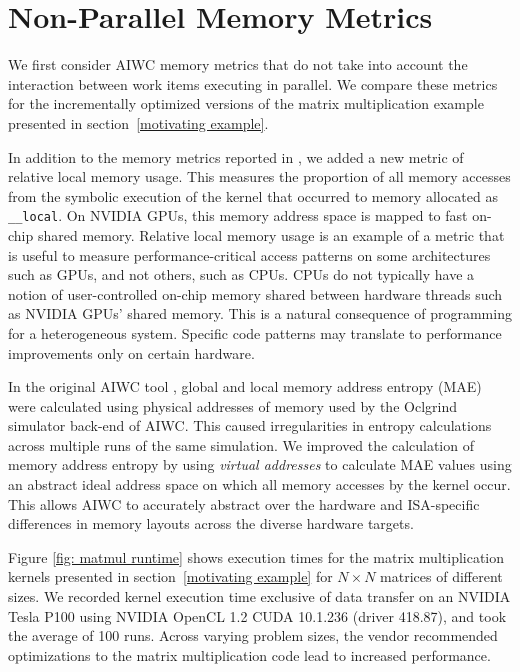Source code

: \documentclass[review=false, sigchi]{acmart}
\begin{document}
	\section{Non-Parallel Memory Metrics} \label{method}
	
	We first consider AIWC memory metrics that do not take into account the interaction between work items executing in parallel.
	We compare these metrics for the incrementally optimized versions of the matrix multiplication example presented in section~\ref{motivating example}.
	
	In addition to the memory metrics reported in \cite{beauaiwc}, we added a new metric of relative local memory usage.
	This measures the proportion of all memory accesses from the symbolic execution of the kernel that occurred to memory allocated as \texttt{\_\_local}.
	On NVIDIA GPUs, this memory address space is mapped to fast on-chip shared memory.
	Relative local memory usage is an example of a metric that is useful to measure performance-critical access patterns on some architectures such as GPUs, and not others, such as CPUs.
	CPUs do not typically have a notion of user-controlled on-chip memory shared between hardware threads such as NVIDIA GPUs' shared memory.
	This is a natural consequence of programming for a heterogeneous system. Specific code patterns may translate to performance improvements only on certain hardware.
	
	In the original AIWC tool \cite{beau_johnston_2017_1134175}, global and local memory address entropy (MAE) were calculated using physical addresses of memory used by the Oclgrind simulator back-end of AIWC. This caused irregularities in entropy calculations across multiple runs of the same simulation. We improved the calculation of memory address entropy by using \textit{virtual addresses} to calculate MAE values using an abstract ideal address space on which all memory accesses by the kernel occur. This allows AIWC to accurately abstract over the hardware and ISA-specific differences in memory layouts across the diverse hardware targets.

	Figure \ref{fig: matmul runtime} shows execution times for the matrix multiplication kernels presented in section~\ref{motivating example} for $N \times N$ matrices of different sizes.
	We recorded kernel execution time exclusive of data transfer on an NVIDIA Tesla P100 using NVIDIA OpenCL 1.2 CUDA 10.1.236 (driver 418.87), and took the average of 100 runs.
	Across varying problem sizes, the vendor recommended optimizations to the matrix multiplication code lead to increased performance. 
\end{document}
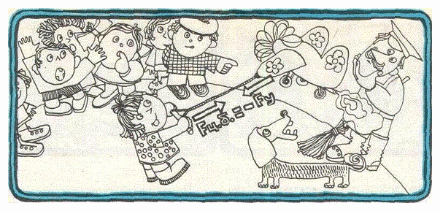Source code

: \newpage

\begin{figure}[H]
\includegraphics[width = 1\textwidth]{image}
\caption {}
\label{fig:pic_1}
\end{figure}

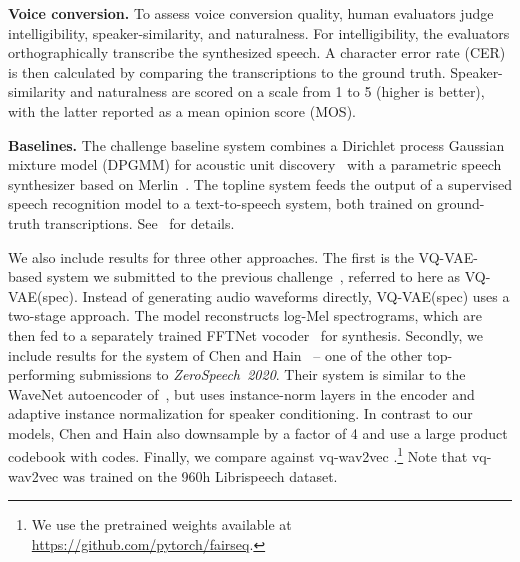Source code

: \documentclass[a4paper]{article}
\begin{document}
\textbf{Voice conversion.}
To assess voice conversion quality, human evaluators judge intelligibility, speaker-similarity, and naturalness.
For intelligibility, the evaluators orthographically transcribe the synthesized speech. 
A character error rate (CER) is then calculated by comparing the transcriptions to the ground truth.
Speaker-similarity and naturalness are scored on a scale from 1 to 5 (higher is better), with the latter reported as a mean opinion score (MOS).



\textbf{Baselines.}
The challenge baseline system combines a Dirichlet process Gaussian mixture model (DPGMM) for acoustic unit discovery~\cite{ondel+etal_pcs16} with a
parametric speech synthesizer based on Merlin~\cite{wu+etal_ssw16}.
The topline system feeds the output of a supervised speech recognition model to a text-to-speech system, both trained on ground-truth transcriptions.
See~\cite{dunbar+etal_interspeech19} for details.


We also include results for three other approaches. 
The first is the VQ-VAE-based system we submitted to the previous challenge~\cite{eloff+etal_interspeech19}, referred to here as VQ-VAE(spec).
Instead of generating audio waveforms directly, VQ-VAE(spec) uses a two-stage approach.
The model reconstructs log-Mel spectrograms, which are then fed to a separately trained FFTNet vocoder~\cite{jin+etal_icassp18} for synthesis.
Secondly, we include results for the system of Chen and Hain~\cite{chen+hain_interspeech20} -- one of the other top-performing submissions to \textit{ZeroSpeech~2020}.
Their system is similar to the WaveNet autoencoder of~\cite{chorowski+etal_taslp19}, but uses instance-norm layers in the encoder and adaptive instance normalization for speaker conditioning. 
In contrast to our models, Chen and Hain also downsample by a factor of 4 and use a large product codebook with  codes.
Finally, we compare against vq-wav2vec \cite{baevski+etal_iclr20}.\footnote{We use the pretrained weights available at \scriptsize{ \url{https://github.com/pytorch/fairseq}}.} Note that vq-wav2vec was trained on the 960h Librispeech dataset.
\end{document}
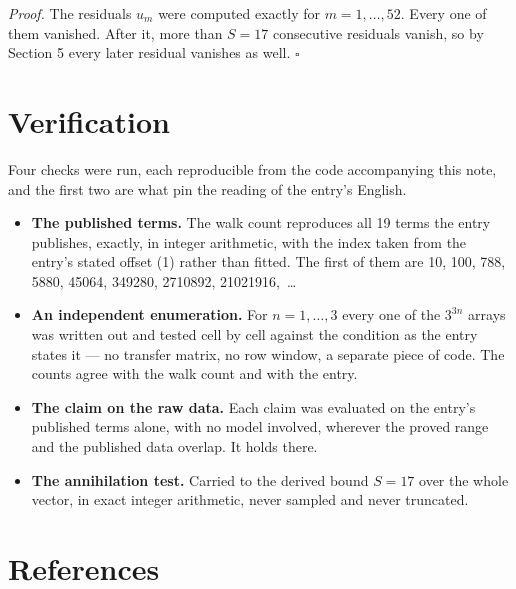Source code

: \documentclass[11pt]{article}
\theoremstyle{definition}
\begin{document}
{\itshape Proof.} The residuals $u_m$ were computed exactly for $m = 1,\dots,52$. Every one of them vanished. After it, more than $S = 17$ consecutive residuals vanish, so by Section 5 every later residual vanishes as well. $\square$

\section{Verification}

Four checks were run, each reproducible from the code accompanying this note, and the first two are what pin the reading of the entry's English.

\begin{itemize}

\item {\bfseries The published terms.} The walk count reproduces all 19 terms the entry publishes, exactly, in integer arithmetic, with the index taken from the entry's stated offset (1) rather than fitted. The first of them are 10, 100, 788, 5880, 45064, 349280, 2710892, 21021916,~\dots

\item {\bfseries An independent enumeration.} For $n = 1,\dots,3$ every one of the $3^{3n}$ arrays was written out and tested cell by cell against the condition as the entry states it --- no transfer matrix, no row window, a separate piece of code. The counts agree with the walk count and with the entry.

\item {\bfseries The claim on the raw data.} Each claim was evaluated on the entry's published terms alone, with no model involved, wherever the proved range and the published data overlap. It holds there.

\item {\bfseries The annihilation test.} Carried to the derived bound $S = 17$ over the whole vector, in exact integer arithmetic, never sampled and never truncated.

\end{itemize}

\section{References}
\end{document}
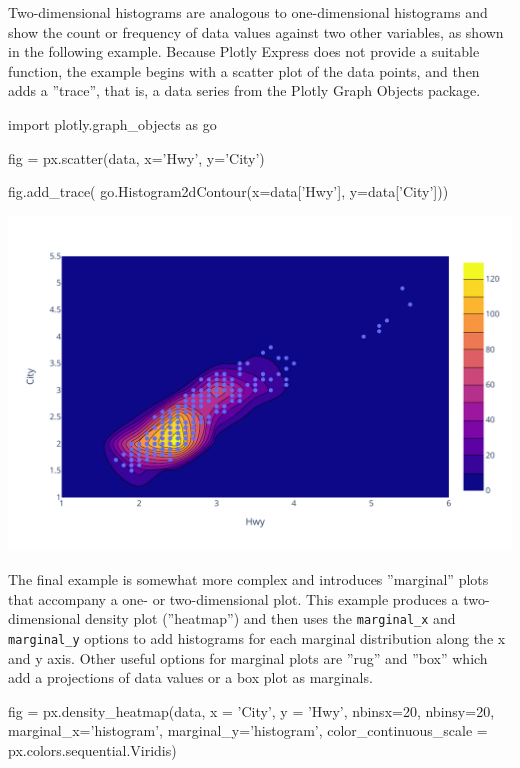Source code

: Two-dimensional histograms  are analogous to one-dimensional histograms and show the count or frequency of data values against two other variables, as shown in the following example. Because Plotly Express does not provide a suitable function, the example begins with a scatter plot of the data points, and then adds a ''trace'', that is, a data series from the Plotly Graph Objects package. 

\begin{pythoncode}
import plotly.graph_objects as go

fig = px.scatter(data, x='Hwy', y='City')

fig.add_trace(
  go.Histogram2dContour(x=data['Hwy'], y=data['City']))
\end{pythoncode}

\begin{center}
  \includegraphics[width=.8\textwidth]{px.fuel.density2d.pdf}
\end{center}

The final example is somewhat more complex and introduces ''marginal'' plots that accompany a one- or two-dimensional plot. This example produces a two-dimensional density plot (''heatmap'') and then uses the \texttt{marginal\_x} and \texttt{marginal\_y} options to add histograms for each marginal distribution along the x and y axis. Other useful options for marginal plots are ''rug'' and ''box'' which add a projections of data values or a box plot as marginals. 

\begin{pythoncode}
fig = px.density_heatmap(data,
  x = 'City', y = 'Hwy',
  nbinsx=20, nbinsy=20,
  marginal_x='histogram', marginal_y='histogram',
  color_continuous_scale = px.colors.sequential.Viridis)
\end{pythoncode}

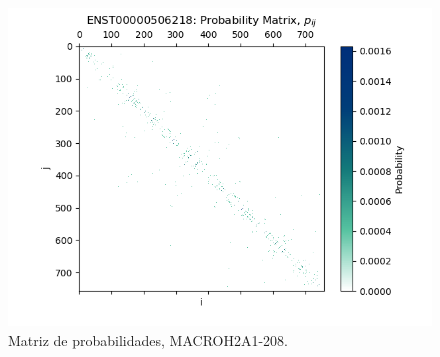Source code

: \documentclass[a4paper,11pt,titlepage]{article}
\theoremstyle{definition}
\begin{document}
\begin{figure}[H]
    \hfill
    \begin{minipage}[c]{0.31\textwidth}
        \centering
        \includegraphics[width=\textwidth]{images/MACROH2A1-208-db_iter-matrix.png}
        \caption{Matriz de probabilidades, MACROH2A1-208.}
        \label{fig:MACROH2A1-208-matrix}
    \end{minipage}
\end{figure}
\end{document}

━━━━

_ABOUT THIS TASK_
Retyping should start at the first line of the data above and stop after the line with "of different sizes.", and no picture should be included.

_SOLUTION BELOW_
Source code

: \documentclass[review=false, sigchi]{acmart}
\begin{document}
	\section{Non-Parallel Memory Metrics} \label{method}
	
	We first consider AIWC memory metrics that do not take into account the interaction between work items executing in parallel.
	We compare these metrics for the incrementally optimized versions of the matrix multiplication example presented in section~\ref{motivating example}.
	
	In addition to the memory metrics reported in \cite{beauaiwc}, we added a new metric of relative local memory usage.
	This measures the proportion of all memory accesses from the symbolic execution of the kernel that occurred to memory allocated as \texttt{\_\_local}.
	On NVIDIA GPUs, this memory address space is mapped to fast on-chip shared memory.
	Relative local memory usage is an example of a metric that is useful to measure performance-critical access patterns on some architectures such as GPUs, and not others, such as CPUs.
	CPUs do not typically have a notion of user-controlled on-chip memory shared between hardware threads such as NVIDIA GPUs' shared memory.
	This is a natural consequence of programming for a heterogeneous system. Specific code patterns may translate to performance improvements only on certain hardware.
	
	In the original AIWC tool \cite{beau_johnston_2017_1134175}, global and local memory address entropy (MAE) were calculated using physical addresses of memory used by the Oclgrind simulator back-end of AIWC. This caused irregularities in entropy calculations across multiple runs of the same simulation. We improved the calculation of memory address entropy by using \textit{virtual addresses} to calculate MAE values using an abstract ideal address space on which all memory accesses by the kernel occur. This allows AIWC to accurately abstract over the hardware and ISA-specific differences in memory layouts across the diverse hardware targets.

	Figure \ref{fig: matmul runtime} shows execution times for the matrix multiplication kernels presented in section~\ref{motivating example} for $N \times N$ matrices of different sizes.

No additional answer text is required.